The front panel 22 is attached to the front surface of the indoor heat exchanger 31 so as to cover the cabinet 21. The front panel 22 has a remote control housing portion 22a (concave portion) for embedding the remote control 25 in the center. The remote control 25 is installed by being embedded in the remote control storage portion 22a of the front panel 22 so that the front side of the front panel 22 is a flat surface. Further, the heat insulating plate 36 is attached between the front panel 22 and the indoor heat exchanger 31 in order to insulate the indoor air and the interior of the machine. The floor-mounted indoor unit 1 according to this embodiment is characterized by the configuration of the heat insulating plate 36 (details will be described later).
In the floor-mounted indoor unit 1, condensation may occur on the heat exchanger 31 during the cooling operation. In order to receive this condensed water (condensed water or condensed water), a drain pan 37 is provided immediately below the heat exchanger 31. The drain pan 37 is attached to the lower portion of the heat exchanger 31, and an electrical component box 38 is attached to the drain pan 37.

FIG. 3 is a cross-sectional view showing details of the vicinity of the heat insulating plate 36 of the floor-mounted indoor unit 1. FIG. 4 is a perspective view of the heat insulating plate 36 of the floor-standing indoor unit 1.
The heat insulating plate 36 uses a foam material such as a foam plastic heat insulating material as a material.
As shown in FIGS. 3 and 4, the heat insulating plate 36 protrudes toward the front panel 22 (the front side in FIGS. 3 and 4) on the lower surface side of the main body frame 361 and the rectangular main body frame 361. The lower surface convex part 362 and the upper surface convex part 363 which protrudes in the heat exchanger 31 side (back side of FIG. 3 and FIG. 4) in the upper surface side of the main body frame part 361 are provided.
As shown in FIG. 4, the heat insulating plate 36 is formed so that the lower surface convex portion 362 and the upper surface convex portion 363 are continuous with a smooth curved surface within the frame of the main body frame portion 361. In particular, the lower surface convex portion 362 and the upper surface convex portion 363 are formed with smooth S-shaped curves in a longitudinal cross-sectional view.

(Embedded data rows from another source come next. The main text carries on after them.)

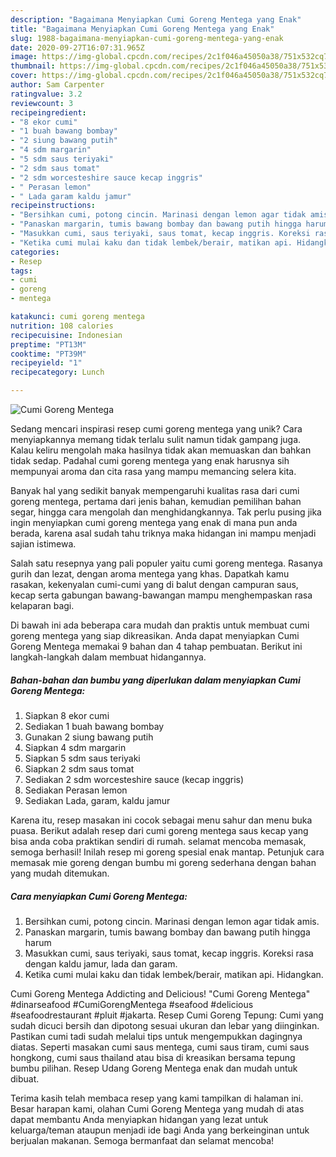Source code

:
 ```yaml
---
description: "Bagaimana Menyiapkan Cumi Goreng Mentega yang Enak"
title: "Bagaimana Menyiapkan Cumi Goreng Mentega yang Enak"
slug: 1988-bagaimana-menyiapkan-cumi-goreng-mentega-yang-enak
date: 2020-09-27T16:07:31.965Z
image: https://img-global.cpcdn.com/recipes/2c1f046a45050a38/751x532cq70/cumi-goreng-mentega-foto-resep-utama.jpg
thumbnail: https://img-global.cpcdn.com/recipes/2c1f046a45050a38/751x532cq70/cumi-goreng-mentega-foto-resep-utama.jpg
cover: https://img-global.cpcdn.com/recipes/2c1f046a45050a38/751x532cq70/cumi-goreng-mentega-foto-resep-utama.jpg
author: Sam Carpenter
ratingvalue: 3.2
reviewcount: 3
recipeingredient:
- "8 ekor cumi"
- "1 buah bawang bombay"
- "2 siung bawang putih"
- "4 sdm margarin"
- "5 sdm saus teriyaki"
- "2 sdm saus tomat"
- "2 sdm worcesteshire sauce kecap inggris"
- " Perasan lemon"
- " Lada garam kaldu jamur"
recipeinstructions:
- "Bersihkan cumi, potong cincin. Marinasi dengan lemon agar tidak amis."
- "Panaskan margarin, tumis bawang bombay dan bawang putih hingga harum"
- "Masukkan cumi, saus teriyaki, saus tomat, kecap inggris. Koreksi rasa dengan kaldu jamur, lada dan garam."
- "Ketika cumi mulai kaku dan tidak lembek/berair, matikan api. Hidangkan."
categories:
- Resep
tags:
- cumi
- goreng
- mentega

katakunci: cumi goreng mentega 
nutrition: 108 calories
recipecuisine: Indonesian
preptime: "PT13M"
cooktime: "PT39M"
recipeyield: "1"
recipecategory: Lunch

---
```



![Cumi Goreng Mentega](https://img-global.cpcdn.com/recipes/2c1f046a45050a38/751x532cq70/cumi-goreng-mentega-foto-resep-utama.jpg)

Sedang mencari inspirasi resep cumi goreng mentega yang unik? Cara menyiapkannya memang tidak terlalu sulit namun tidak gampang juga. Kalau keliru mengolah maka hasilnya tidak akan memuaskan dan bahkan tidak sedap. Padahal cumi goreng mentega yang enak harusnya sih mempunyai aroma dan cita rasa yang mampu memancing selera kita.

Banyak hal yang sedikit banyak mempengaruhi kualitas rasa dari cumi goreng mentega, pertama dari jenis bahan, kemudian pemilihan bahan segar, hingga cara mengolah dan menghidangkannya. Tak perlu pusing jika ingin menyiapkan cumi goreng mentega yang enak di mana pun anda berada, karena asal sudah tahu triknya maka hidangan ini mampu menjadi sajian istimewa.

Salah satu resepnya yang pali populer yaitu cumi goreng mentega. Rasanya gurih dan lezat, dengan aroma mentega yang khas. Dapatkah kamu rasakan, kekenyalan cumi-cumi yang di balut dengan campuran saus, kecap serta gabungan bawang-bawangan mampu menghempaskan rasa kelaparan bagi.


Di bawah ini ada beberapa cara mudah dan praktis untuk membuat cumi goreng mentega yang siap dikreasikan. Anda dapat menyiapkan Cumi Goreng Mentega memakai 9 bahan dan 4 tahap pembuatan. Berikut ini langkah-langkah dalam membuat hidangannya.

<!--inarticleads1-->

##### Bahan-bahan dan bumbu yang diperlukan dalam menyiapkan Cumi Goreng Mentega:

1. Siapkan 8 ekor cumi
1. Sediakan 1 buah bawang bombay
1. Gunakan 2 siung bawang putih
1. Siapkan 4 sdm margarin
1. Siapkan 5 sdm saus teriyaki
1. Siapkan 2 sdm saus tomat
1. Sediakan 2 sdm worcesteshire sauce (kecap inggris)
1. Sediakan  Perasan lemon
1. Sediakan  Lada, garam, kaldu jamur


Karena itu, resep masakan ini cocok sebagai menu sahur dan menu buka puasa. Berikut adalah resep dari cumi goreng mentega saus kecap yang bisa anda coba praktikan sendiri di rumah. selamat mencoba memasak, semoga berhasil! Inilah resep mi goreng spesial enak mantap. Petunjuk cara memasak mie goreng dengan bumbu mi goreng sederhana dengan bahan yang mudah ditemukan. 

<!--inarticleads2-->

##### Cara menyiapkan Cumi Goreng Mentega:

1. Bersihkan cumi, potong cincin. Marinasi dengan lemon agar tidak amis.
1. Panaskan margarin, tumis bawang bombay dan bawang putih hingga harum
1. Masukkan cumi, saus teriyaki, saus tomat, kecap inggris. Koreksi rasa dengan kaldu jamur, lada dan garam.
1. Ketika cumi mulai kaku dan tidak lembek/berair, matikan api. Hidangkan.


Cumi Goreng Mentega Addicting and Delicious! &#34;Cumi Goreng Mentega&#34; #dinarseafood #CumiGorengMentega #seafood #delicious #seafoodrestaurant #pluit #jakarta. Resep Cumi Goreng Tepung: Cumi yang sudah dicuci bersih dan dipotong sesuai ukuran dan lebar yang diinginkan. Pastikan cumi tadi sudah melalui tips untuk mengempukkan dagingnya diatas. Seperti masakan cumi saus mentega, cumi saus tiram, cumi saus hongkong, cumi saus thailand atau bisa di kreasikan bersama tepung bumbu pilihan. Resep Udang Goreng Mentega enak dan mudah untuk dibuat. 

Terima kasih telah membaca resep yang kami tampilkan di halaman ini. Besar harapan kami, olahan Cumi Goreng Mentega yang mudah di atas dapat membantu Anda menyiapkan hidangan yang lezat untuk keluarga/teman ataupun menjadi ide bagi Anda yang berkeinginan untuk berjualan makanan. Semoga bermanfaat dan selamat mencoba!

The bottom surface convex portion 362 is formed with a relief shape portion 364 that does not interfere with the remote control housing portion 22a (concave portion) of the front panel 22. As described above, the front panel 22 is formed with the remote control housing portion 22a for embedding the remote control 25 so that the front side of the front panel 22 is flat. For this reason, the back surface of the remote control housing part 22 protrudes toward the heat insulating plate 36. The lower surface convex portion 362 includes a relief shape portion 364 formed of a concave portion for avoiding interference with the remote control housing portion 22.
In the present embodiment, the relief shape portion 364 is formed on the lower surface convex portion 362. However, the relief shape portion 364 is arranged in the arrangement of the remote controller 25 embedded in the front panel 22 and the insulation plate 36. Varies depending on the relative position. For example, if the arrangement position of the remote controller 25 is above the position of FIG. 1, the relief shape portion 364 is a position over the upper surface convex portion 363. On the contrary, if the arrangement position of the remote controller 25 is below the position of FIG.

  The upper surface convex portion 363 has an upper end portion 363 a that is an upper end of the heat insulating plate 36. The upper end portion 363a has an R shape that is substantially orthogonal to the front panel 22 side, and is bent near the lower side of the outlet 35 to terminate. That is, the upper end portion 363 a constitutes the upper end of the heat insulating plate 36 and communicates with the lower vicinity of the outlet 35.

Hereinafter, the operation and effect of the floor-standing indoor unit 1 configured as described above will be described.
As shown in FIG. 2, the heat exchanger 31 of the floor-standing indoor unit 1 is installed in a tilted manner in the cabinet 2. It is known that the heat exchanger 31 has a higher heat exchange rate as the size is larger. However, since the housing size of the floor-mounted indoor unit 1 is limited, when the heat exchanger 31 as large as possible is arranged, the back surface (vertical surface) of the cabinet 21 and the surface of the heat exchanger 31 It is inevitable that the angle between the two will be an acute angle.
On the other hand, the outlet 35 can be attached only to the upper part of the cabinet 21 in terms of performance.
For this reason, as shown in FIG. 2, the distance from the heat insulating plate 36 becomes narrower toward the lower side on the secondary side (blowing side) of the heat exchanger 31. In the conventional example, the flow path region cannot be sufficiently secured in the lower part of the heat exchanger (not considering securing), and the ventilation resistance is increased. For this reason, the wind speed distribution with respect to the heat exchanger became non-uniform, and the performance deteriorated.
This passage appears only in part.